A linear search is the basic and simple search algorithm. A linear search searches an element or value from an array till the desired element or value is not found and it searches in a sequence order. It compares the element with all the other elements given in the list and if the element is matched it returns the value index else it return -1. Linear Search is applied on the unsorted or unordered list when there are fewer elements in a list.


Example with Implementation

To search the element 5 it will go step by step in a sequence order.

function findIndex(values, target)
 {
   for(var i = 0; i < values.length; ++i)
     {
       if (values[i] == target) 
         {       
           return i; 
         }
     }
   return -1;
 }
//call the function findIndex with array and number to be searched
findIndex([ 8 , 2 , 6 , 3 , 5 ] , 5) ;

Binary Search

Binary Search is applied on the sorted array or list.

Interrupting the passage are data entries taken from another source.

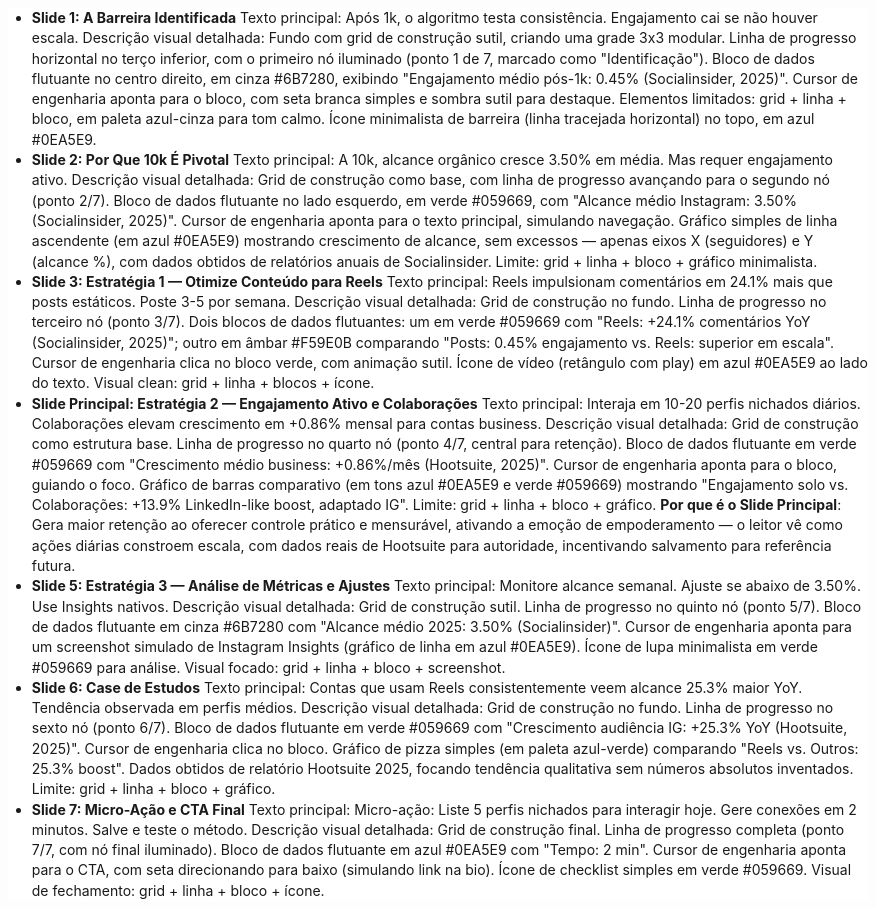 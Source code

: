 - **Slide 1: A Barreira Identificada** Texto principal: Após 1k, o algoritmo testa consistência. Engajamento cai se não houver escala. Descrição visual detalhada: Fundo com grid de construção sutil, criando uma grade 3x3 modular. Linha de progresso horizontal no terço inferior, com o primeiro nó iluminado (ponto 1 de 7, marcado como "Identificação"). Bloco de dados flutuante no centro direito, em cinza #6B7280, exibindo "Engajamento médio pós-1k: 0.45% (Socialinsider, 2025)". Cursor de engenharia aponta para o bloco, com seta branca simples e sombra sutil para destaque. Elementos limitados: grid + linha + bloco, em paleta azul-cinza para tom calmo. Ícone minimalista de barreira (linha tracejada horizontal) no topo, em azul #0EA5E9.
- **Slide 2: Por Que 10k É Pivotal** Texto principal: A 10k, alcance orgânico cresce 3.50% em média. Mas requer engajamento ativo. Descrição visual detalhada: Grid de construção como base, com linha de progresso avançando para o segundo nó (ponto 2/7). Bloco de dados flutuante no lado esquerdo, em verde #059669, com "Alcance médio Instagram: 3.50% (Socialinsider, 2025)". Cursor de engenharia aponta para o texto principal, simulando navegação. Gráfico simples de linha ascendente (em azul #0EA5E9) mostrando crescimento de alcance, sem excessos — apenas eixos X (seguidores) e Y (alcance %), com dados obtidos de relatórios anuais de Socialinsider. Limite: grid + linha + bloco + gráfico minimalista.
- **Slide 3: Estratégia 1 — Otimize Conteúdo para Reels** Texto principal: Reels impulsionam comentários em 24.1% mais que posts estáticos. Poste 3-5 por semana. Descrição visual detalhada: Grid de construção no fundo. Linha de progresso no terceiro nó (ponto 3/7). Dois blocos de dados flutuantes: um em verde #059669 com "Reels: +24.1% comentários YoY (Socialinsider, 2025)"; outro em âmbar #F59E0B comparando "Posts: 0.45% engajamento vs. Reels: superior em escala". Cursor de engenharia clica no bloco verde, com animação sutil. Ícone de vídeo (retângulo com play) em azul #0EA5E9 ao lado do texto. Visual clean: grid + linha + blocos + ícone.
- **Slide Principal: Estratégia 2 — Engajamento Ativo e Colaborações** Texto principal: Interaja em 10-20 perfis nichados diários. Colaborações elevam crescimento em +0.86% mensal para contas business. Descrição visual detalhada: Grid de construção como estrutura base. Linha de progresso no quarto nó (ponto 4/7, central para retenção). Bloco de dados flutuante em verde #059669 com "Crescimento médio business: +0.86%/mês (Hootsuite, 2025)". Cursor de engenharia aponta para o bloco, guiando o foco. Gráfico de barras comparativo (em tons azul #0EA5E9 e verde #059669) mostrando "Engajamento solo vs. Colaborações: +13.9% LinkedIn-like boost, adaptado IG". Limite: grid + linha + bloco + gráfico. **Por que é o Slide Principal**: Gera maior retenção ao oferecer controle prático e mensurável, ativando a emoção de empoderamento — o leitor vê como ações diárias constroem escala, com dados reais de Hootsuite para autoridade, incentivando salvamento para referência futura.
- **Slide 5: Estratégia 3 — Análise de Métricas e Ajustes** Texto principal: Monitore alcance semanal. Ajuste se abaixo de 3.50%. Use Insights nativos. Descrição visual detalhada: Grid de construção sutil. Linha de progresso no quinto nó (ponto 5/7). Bloco de dados flutuante em cinza #6B7280 com "Alcance médio 2025: 3.50% (Socialinsider)". Cursor de engenharia aponta para um screenshot simulado de Instagram Insights (gráfico de linha em azul #0EA5E9). Ícone de lupa minimalista em verde #059669 para análise. Visual focado: grid + linha + bloco + screenshot.
- **Slide 6: Case de Estudos** Texto principal: Contas que usam Reels consistentemente veem alcance 25.3% maior YoY. Tendência observada em perfis médios. Descrição visual detalhada: Grid de construção no fundo. Linha de progresso no sexto nó (ponto 6/7). Bloco de dados flutuante em verde #059669 com "Crescimento audiência IG: +25.3% YoY (Hootsuite, 2025)". Cursor de engenharia clica no bloco. Gráfico de pizza simples (em paleta azul-verde) comparando "Reels vs. Outros: 25.3% boost". Dados obtidos de relatório Hootsuite 2025, focando tendência qualitativa sem números absolutos inventados. Limite: grid + linha + bloco + gráfico.
- **Slide 7: Micro-Ação e CTA Final** Texto principal: Micro-ação: Liste 5 perfis nichados para interagir hoje. Gere conexões em 2 minutos. Salve e teste o método. Descrição visual detalhada: Grid de construção final. Linha de progresso completa (ponto 7/7, com nó final iluminado). Bloco de dados flutuante em azul #0EA5E9 com "Tempo: 2 min". Cursor de engenharia aponta para o CTA, com seta direcionando para baixo (simulando link na bio). Ícone de checklist simples em verde #059669. Visual de fechamento: grid + linha + bloco + ícone.
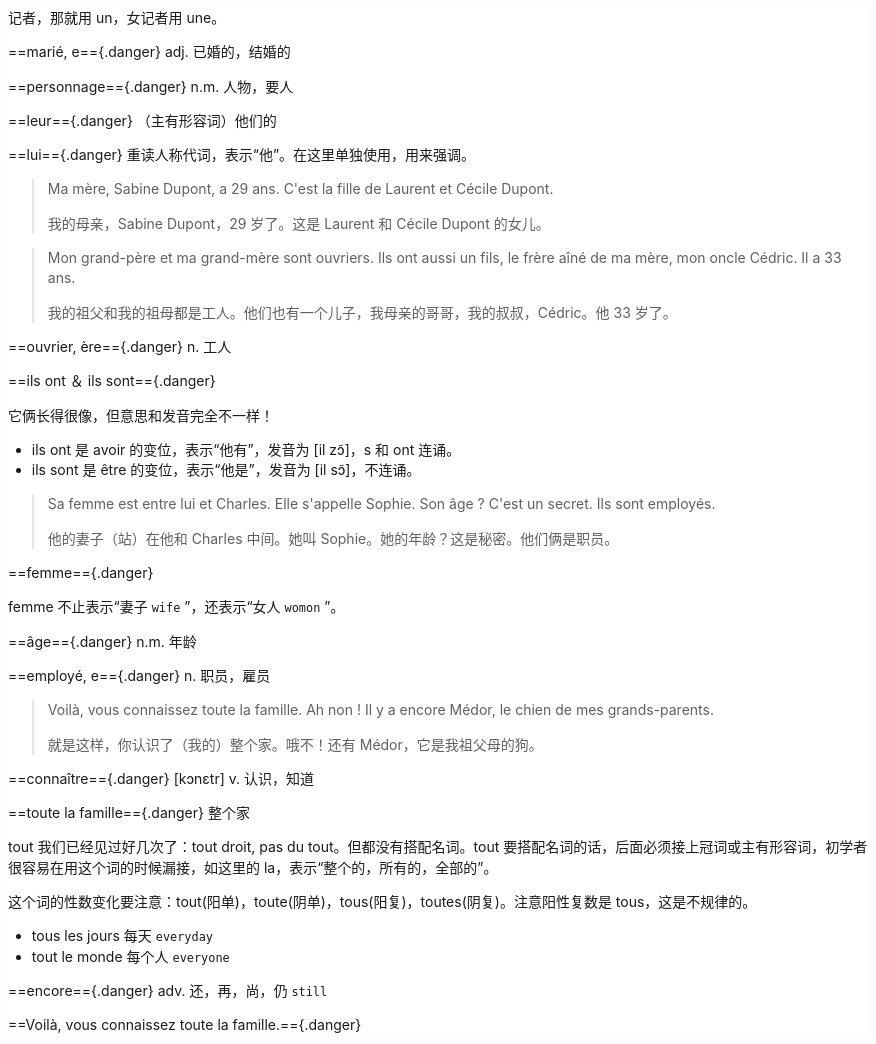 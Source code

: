记者，那就用 un，女记者用 une。

==marié, e=={.danger} adj. 已婚的，结婚的

==personnage=={.danger} n.m. 人物，要人

==leur=={.danger} （主有形容词）他们的

==lui=={.danger} 重读人称代词，表示“他”。在这里单独使用，用来强调。

> Ma mère, Sabine Dupont, a 29 ans. C'est la fille de Laurent et Cécile Dupont.
>
> 我的母亲，Sabine Dupont，29 岁了。这是 Laurent 和 Cécile Dupont 的女儿。

> Mon grand-père et ma grand-mère sont ouvriers. Ils ont aussi un fils, le frère aîné de ma mère, mon oncle Cédric. Il a 33 ans.
>
> 我的祖父和我的祖母都是工人。他们也有一个儿子，我母亲的哥哥，我的叔叔，Cédric。他 33 岁了。

==ouvrier, ère=={.danger} n. 工人

==ils ont ＆ ils sont=={.danger}

它俩长得很像，但意思和发音完全不一样！
- ils ont 是 avoir 的变位，表示“他有”，发音为 [il zɔ̃]，s 和 ont 连诵。
- ils sont 是 être 的变位，表示“他是”，发音为 [il sɔ̃]，不连诵。

> Sa femme est entre lui et Charles. Elle s'appelle Sophie. Son âge ? C'est un secret. Ils sont employés.
>
> 他的妻子（站）在他和 Charles 中间。她叫 Sophie。她的年龄？这是秘密。他们俩是职员。

==femme=={.danger}

femme 不止表示“妻子 `wife` ”，还表示“女人 `womon` ”。

==âge=={.danger} n.m. 年龄

==employé, e=={.danger} n. 职员，雇员

> Voilà, vous connaissez toute la famille. Ah non ! Il y a encore Médor, le chien de mes grands-parents.
>
> 就是这样，你认识了（我的）整个家。哦不！还有 Médor，它是我祖父母的狗。

==connaître=={.danger} [kɔnεtr] v. 认识，知道

==toute la famille=={.danger} 整个家

   tout 我们已经见过好几次了：tout droit, pas du tout。但都没有搭配名词。tout 要搭配名词的话，后面必须接上冠词或主有形容词，初学者很容易在用这个词的时候漏接，如这里的 la，表示“整个的，所有的，全部的”。

   这个词的性数变化要注意：tout(阳单)，toute(阴单)，tous(阳复)，toutes(阴复)。注意阳性复数是 tous，这是不规律的。

   - tous les jours 每天 `everyday`
   - tout le monde 每个人 `everyone`

==encore=={.danger} adv. 还，再，尚，仍 `still`

==Voilà, vous connaissez toute la famille.=={.danger}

In binary search, we first compare the value with the elements in the middle position of the array. If the value is matched, then we return the value. If the value is less than the middle element, then it must lie in the lower half of the array and if it’s greater than the element then it must lie in the upper half of the array. We repeat this procedure on the lower (or upper) half of the array. Binary Search is useful when there are large numbers of elements in an array.


Example with Implementation

To search an element 13 from the sorted array or list.

Binary Search Algorithm

function findIndex(values, target) 
{
  return binarySearch(values, target, 0, values.length - 1);
};

function binarySearch(values, target, start, end) {
  if (start > end) { return -1; } //does not exist

  var middle = Math.floor((start + end) / 2);
  var value = values[middle];

  if (value > target) { return binarySearch(values, target, start, middle-1); }
  if (value < target) { return binarySearch(values, target, middle+1, end); }
  return middle; //found!
}

findIndex([2, 4, 7, 9, 13, 15], 13);

In the above program logic, we are first comparing the middle number of the list, with the target, if it matches we return. If it doesn’t, we see whether the middle number is greater than or smaller than the target.

If the Middle number is greater than the Target, we start the binary search again, but this time on the left half of the list, that is from the start of the list to the middle, not beyond that.

If the Middle number is smaller than the Target, we start the binary search again, but on the right half of the list, that is from the middle of the list to the end of the list.